Netanyahu’s perfect, off-the-cuff response shows why he was re-elected, defying the media, the “deep state,” and the exit polls. He is able to connect the aspirations of Israelis to a broader mission, to the world in general and beyond. In Netanyahu’s own resilience — his comeback from political defeat in the 1990s, his stand against Barack Obama’s hostile administration, his fight against spurious corruption charges — he embodies something of the Israeli character.
The Israeli moon mission was the result of a largely private sector-driven initiative, and partnerships with American companies like SpaceX. Netanyahu is the champion of both elements. More than any other Israeli leader, he has been responsible for the long-term reform of Israel’s economy away from statism and toward free-market innovation. And more than any statesman in Israel’s history, he has reached out to the U.S., speaking directly to the American people.
At the same time that Israel was watching the moon mission on Thursday, another mission failed to launch: that of Palestinian anti-Israel activist Omar Barghouti, who was barred from entering the U.S. as he was to embark on a speaking tour for “Israeli Apartheid Week.”
There will be howls of protest from those who claim that the Trump administration’s decision to keep Barghouti out of the country is an assault on free speech and academic freedom.
How ironic: the radicals who want to exclude Israelis from trade, from academia, and even from competitive sports demand now find that they themselves are boycotted. It is the perfect response to a campaign that does not actually seek to help Palestinians, but merely to damage Israel.

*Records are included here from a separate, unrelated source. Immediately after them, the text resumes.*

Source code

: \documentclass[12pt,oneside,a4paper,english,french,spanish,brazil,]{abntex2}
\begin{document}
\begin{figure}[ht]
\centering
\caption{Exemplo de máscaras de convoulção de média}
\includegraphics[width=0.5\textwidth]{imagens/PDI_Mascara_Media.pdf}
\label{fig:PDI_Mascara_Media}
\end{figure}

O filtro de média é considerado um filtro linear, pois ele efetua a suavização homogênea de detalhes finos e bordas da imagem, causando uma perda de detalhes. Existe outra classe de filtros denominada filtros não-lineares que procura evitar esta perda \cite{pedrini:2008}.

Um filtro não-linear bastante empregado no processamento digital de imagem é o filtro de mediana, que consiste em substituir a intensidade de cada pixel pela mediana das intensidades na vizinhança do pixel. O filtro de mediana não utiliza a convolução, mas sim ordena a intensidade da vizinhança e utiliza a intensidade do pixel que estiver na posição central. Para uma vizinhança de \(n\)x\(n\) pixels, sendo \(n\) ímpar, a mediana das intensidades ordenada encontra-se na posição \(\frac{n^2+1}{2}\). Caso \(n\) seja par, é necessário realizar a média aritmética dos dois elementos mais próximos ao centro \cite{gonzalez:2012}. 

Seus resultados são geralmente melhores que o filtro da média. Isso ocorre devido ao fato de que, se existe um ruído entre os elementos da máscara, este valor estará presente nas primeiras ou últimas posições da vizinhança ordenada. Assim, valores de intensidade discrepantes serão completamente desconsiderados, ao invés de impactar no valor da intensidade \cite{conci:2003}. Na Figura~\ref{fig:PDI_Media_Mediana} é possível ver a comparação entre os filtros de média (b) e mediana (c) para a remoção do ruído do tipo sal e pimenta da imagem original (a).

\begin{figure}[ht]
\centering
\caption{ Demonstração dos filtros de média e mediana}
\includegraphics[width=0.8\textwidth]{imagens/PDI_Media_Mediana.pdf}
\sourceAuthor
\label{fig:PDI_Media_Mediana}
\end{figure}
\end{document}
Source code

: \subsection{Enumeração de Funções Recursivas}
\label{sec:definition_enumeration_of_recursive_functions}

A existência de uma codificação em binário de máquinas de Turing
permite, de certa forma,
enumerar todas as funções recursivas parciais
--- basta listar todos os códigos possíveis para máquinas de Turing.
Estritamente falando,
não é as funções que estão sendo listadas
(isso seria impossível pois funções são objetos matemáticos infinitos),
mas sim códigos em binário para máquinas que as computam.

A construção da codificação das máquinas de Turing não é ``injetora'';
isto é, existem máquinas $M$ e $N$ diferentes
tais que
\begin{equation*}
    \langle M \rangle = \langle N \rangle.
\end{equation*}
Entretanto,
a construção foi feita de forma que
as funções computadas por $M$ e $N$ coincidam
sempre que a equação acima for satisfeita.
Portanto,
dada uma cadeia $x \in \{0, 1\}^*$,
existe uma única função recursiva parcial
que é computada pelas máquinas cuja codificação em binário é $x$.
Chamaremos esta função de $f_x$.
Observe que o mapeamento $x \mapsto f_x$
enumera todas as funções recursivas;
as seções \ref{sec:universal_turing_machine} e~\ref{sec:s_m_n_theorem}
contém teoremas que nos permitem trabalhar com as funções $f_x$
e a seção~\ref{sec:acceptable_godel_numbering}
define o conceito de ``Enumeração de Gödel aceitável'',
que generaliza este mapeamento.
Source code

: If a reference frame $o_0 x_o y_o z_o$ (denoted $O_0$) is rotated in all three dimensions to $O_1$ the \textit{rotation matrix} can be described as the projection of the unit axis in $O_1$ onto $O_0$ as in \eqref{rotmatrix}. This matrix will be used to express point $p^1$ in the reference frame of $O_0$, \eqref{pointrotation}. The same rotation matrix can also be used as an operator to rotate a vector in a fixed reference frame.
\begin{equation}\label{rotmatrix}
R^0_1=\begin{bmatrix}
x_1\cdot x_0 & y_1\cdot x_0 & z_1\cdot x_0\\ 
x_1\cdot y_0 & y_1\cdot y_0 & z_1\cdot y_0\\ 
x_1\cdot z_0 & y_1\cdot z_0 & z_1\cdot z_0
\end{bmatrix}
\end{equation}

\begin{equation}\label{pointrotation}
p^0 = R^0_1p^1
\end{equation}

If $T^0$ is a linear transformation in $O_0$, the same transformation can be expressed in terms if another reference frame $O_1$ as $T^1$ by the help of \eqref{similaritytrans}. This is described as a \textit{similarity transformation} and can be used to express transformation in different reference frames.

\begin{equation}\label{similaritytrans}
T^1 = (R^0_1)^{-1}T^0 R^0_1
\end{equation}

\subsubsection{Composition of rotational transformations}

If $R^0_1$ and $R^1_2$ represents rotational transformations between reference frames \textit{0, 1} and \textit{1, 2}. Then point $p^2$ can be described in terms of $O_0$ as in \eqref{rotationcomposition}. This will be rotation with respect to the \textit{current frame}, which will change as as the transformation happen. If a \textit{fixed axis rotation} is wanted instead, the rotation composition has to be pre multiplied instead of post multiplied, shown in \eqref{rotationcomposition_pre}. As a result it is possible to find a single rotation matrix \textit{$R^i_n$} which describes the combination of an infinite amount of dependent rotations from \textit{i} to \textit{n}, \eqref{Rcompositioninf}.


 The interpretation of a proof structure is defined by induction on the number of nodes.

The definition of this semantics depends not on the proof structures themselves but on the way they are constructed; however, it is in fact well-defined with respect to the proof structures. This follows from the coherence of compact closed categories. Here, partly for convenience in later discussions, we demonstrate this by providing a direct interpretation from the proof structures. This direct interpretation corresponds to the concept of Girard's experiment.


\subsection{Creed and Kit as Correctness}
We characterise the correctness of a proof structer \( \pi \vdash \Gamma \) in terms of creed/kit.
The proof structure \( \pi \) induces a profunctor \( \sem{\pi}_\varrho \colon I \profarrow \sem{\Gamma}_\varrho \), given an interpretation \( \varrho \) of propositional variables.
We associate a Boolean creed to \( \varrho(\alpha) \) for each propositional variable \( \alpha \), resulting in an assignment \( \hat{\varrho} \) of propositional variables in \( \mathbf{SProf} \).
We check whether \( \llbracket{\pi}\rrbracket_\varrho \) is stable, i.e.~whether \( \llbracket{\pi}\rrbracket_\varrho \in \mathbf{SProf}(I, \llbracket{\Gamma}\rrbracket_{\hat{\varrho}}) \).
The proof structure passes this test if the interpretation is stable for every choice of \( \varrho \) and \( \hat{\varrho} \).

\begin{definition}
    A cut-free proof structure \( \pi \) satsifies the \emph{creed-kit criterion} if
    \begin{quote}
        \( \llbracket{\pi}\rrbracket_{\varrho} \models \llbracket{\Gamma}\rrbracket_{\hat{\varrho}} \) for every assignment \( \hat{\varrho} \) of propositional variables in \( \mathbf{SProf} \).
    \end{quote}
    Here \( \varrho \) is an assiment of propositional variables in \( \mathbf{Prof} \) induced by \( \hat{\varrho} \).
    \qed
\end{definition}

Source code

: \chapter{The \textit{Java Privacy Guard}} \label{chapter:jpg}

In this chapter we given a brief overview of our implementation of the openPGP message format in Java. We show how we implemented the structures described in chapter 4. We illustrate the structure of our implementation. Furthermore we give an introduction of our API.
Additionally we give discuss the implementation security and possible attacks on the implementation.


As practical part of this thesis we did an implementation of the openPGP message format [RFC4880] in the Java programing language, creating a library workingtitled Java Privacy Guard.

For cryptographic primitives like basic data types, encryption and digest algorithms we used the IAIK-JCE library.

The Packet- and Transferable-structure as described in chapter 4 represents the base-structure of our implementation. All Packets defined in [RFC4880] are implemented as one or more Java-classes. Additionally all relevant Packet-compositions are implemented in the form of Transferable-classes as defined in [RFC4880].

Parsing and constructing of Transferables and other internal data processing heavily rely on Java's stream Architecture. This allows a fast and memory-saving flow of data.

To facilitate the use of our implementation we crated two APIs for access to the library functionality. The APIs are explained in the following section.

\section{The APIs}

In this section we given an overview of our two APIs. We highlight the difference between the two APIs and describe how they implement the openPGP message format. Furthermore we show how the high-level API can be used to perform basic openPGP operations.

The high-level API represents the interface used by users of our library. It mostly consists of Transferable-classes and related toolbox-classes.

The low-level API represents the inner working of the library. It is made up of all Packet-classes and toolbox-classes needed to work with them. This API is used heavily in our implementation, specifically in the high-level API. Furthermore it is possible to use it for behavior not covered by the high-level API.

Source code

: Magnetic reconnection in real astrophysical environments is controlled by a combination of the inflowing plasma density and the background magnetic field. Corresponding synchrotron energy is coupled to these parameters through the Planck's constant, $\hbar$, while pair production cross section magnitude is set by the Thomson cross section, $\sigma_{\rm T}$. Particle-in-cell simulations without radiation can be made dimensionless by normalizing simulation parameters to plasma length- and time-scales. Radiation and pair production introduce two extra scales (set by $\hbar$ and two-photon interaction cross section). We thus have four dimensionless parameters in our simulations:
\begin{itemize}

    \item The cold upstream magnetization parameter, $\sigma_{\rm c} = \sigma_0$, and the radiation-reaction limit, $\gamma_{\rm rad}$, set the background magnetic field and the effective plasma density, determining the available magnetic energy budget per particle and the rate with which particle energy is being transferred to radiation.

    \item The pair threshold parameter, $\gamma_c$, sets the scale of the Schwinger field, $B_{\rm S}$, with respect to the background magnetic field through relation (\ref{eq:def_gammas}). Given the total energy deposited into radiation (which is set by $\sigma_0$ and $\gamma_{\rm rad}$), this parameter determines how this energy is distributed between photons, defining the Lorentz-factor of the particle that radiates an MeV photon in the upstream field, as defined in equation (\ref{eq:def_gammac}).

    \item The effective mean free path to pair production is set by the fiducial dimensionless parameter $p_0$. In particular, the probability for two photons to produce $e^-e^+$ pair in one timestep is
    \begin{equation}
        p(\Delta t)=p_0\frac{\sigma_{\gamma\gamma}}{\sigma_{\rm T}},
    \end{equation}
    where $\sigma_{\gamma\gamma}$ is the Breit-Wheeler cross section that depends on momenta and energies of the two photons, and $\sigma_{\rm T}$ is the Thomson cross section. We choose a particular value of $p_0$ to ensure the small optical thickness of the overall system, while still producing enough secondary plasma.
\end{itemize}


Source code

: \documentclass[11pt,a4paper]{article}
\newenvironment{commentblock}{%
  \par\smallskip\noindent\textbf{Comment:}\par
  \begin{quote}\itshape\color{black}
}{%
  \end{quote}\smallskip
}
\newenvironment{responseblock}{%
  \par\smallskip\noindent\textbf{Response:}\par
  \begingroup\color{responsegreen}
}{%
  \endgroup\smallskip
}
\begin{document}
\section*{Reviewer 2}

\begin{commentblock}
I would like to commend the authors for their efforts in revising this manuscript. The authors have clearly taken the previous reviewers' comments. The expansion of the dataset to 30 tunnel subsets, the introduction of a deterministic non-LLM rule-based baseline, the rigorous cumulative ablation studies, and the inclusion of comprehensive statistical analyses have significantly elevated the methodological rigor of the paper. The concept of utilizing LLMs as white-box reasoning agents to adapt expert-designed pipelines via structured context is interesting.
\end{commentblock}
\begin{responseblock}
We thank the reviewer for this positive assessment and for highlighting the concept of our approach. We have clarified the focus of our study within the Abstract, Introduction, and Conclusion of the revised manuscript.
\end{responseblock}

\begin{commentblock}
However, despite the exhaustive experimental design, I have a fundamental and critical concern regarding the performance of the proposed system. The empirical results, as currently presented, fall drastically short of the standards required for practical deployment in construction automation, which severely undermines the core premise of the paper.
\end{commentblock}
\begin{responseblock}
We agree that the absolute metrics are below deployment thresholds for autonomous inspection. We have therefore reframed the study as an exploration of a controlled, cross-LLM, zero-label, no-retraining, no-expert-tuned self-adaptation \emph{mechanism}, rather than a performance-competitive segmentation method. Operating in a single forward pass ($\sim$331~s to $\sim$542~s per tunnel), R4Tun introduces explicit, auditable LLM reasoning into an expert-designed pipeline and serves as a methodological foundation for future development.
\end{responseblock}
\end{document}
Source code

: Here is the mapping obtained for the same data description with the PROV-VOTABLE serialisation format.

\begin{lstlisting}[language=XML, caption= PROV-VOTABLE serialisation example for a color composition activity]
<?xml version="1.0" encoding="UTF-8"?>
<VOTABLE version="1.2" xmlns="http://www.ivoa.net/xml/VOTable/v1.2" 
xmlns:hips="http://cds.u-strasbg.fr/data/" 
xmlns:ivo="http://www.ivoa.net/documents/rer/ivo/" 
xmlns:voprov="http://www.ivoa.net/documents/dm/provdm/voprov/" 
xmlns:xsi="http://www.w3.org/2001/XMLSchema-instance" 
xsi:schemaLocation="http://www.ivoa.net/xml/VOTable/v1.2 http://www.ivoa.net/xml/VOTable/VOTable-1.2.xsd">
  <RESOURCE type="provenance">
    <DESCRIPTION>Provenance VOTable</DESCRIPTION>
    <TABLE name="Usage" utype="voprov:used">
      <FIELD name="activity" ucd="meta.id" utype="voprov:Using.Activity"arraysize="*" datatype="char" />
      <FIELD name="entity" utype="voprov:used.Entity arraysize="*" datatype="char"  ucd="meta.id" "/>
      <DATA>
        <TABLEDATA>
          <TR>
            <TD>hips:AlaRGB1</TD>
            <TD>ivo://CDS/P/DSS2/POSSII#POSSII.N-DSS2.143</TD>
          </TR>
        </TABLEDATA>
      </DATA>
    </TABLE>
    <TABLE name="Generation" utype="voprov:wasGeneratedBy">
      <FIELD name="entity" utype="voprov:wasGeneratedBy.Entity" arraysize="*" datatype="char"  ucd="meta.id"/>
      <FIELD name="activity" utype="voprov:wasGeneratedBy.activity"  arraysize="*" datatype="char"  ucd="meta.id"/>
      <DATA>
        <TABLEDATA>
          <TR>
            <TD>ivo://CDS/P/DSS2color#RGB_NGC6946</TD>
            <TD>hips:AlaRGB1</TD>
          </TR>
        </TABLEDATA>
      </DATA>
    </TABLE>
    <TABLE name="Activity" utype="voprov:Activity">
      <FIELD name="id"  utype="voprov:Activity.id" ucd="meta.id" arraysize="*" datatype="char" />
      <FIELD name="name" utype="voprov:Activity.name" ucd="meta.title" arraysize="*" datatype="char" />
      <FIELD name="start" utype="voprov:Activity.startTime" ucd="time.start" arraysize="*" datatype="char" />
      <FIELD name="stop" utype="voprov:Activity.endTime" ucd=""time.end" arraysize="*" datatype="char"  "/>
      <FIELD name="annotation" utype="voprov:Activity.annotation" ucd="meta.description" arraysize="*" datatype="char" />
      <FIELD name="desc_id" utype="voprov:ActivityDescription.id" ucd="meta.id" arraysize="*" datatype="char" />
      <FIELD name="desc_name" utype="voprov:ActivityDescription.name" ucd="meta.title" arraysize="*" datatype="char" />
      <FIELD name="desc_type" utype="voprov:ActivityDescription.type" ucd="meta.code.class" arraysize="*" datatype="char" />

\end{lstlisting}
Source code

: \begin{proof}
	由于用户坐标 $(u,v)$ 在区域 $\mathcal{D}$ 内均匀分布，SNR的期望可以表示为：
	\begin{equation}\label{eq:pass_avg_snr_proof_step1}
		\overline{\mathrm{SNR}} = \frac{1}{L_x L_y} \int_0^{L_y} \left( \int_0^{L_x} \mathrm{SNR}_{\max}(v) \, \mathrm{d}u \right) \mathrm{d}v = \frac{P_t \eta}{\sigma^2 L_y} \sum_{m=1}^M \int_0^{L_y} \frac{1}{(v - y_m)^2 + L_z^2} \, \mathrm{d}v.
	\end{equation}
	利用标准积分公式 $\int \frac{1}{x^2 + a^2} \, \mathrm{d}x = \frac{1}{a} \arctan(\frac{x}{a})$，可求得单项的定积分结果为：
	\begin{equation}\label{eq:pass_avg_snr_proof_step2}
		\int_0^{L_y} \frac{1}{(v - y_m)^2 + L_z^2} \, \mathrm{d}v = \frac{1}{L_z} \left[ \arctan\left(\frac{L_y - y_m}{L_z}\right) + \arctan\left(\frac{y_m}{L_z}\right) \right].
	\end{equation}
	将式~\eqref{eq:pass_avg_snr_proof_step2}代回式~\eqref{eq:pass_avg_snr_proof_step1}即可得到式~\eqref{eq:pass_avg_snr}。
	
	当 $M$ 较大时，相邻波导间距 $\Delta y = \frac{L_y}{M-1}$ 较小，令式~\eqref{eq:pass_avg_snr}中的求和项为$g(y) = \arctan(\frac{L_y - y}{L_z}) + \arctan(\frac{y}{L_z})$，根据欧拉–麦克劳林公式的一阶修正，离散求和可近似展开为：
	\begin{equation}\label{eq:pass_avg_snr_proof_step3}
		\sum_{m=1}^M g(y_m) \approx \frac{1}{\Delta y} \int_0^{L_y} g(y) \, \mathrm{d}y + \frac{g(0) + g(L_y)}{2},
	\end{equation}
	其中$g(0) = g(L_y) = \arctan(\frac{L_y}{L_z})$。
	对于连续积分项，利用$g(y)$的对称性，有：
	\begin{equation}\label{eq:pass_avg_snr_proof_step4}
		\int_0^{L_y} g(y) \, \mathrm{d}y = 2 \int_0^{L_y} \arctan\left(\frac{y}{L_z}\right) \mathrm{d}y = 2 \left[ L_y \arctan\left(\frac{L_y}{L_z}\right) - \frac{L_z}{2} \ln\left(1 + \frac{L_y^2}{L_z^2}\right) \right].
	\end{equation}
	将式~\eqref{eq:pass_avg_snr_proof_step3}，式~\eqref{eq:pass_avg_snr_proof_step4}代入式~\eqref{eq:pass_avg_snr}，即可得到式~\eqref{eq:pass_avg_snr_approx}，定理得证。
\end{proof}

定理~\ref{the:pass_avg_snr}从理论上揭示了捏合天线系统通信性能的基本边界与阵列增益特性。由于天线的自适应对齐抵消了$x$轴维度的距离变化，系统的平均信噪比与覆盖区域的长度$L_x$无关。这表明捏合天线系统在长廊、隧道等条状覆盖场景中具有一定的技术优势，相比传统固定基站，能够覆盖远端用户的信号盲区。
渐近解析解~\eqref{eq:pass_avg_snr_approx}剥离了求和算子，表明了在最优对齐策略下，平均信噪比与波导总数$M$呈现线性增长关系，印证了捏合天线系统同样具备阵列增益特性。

For nearly two decades, ever since the disastrous United Nations World Conference Against Racism in Durban, South Africa, in 2001, Barghouti and others have tried to cast Israel as an “apartheid” state, encouraging the “boycott, divestment, sanctions” (BDS) movement to isolate and perhaps destroy it.
And yet Israel has survived — and thrived. The key has been innovation: a new security barrier (or “wall”) that uses high-tech sensors to keep suicide bombers out of Israeli cities; the Iron Dome missile defense system — another joint Israeli-American partnership — to stop Palestinian rockets from hitting Israeli civilians; and new space technology that has catapulted this tiny nation of some seven million people into the forefront of human ingenuity and exploration.
Israel’s opponents console themselves with political victories. The election of Reps. Ilhan Omar (D-MN) and Rashida Tlaib (D-MI), the latter Palestinian-American, has brought a new cohort of anti-Israel left-wingers into the halls of the U.S. Congress. Omar, a BDS supporter, has also secured a place on the House Foreign Affairs Committee. And Rep. Alexandria Ocasio-Cortez (D-NY), the Democrats’ emerging ideological leader, empathizes strongly with their cause.
On college campuses, the enemies of Israel — and of the western liberal academic tradition — continue to win victories. Even Harvard, which was once a refuge from the anti-Israel hysteria at other Ivy League campuses like Columbia, has now succumbed, with the student council voting to provide $2,000 for Barghouti’s “Israeli apartheid week.”
The radical campaign against Israel has come with a rise in antisemitism against Jewish students, almost all of it driven by the left.
These are real threats to the long-term U.S.-Israel alliance, whose results will be evident the next time a Democratic administration takes office in the White House. The current field of Democratic presidential candidates almost seem to be competing with each other to offer anti-Israel statements and to condemn the Netanyahu government for existing.
And yet Israel thrives. While its enemies aim rockets at Israeli cities, Israel rides rockets to the moon.
Long ago, Israelis decided not to let their fate or well-being be determined by their enemies — or their own failures. There is a lesson in that for Americans — and for the whole world, especially for people with histories of persecution. In that, Israel’s lunar mission, while unsuccessful, is not just an achievement for the Jewish state, but all of humanity.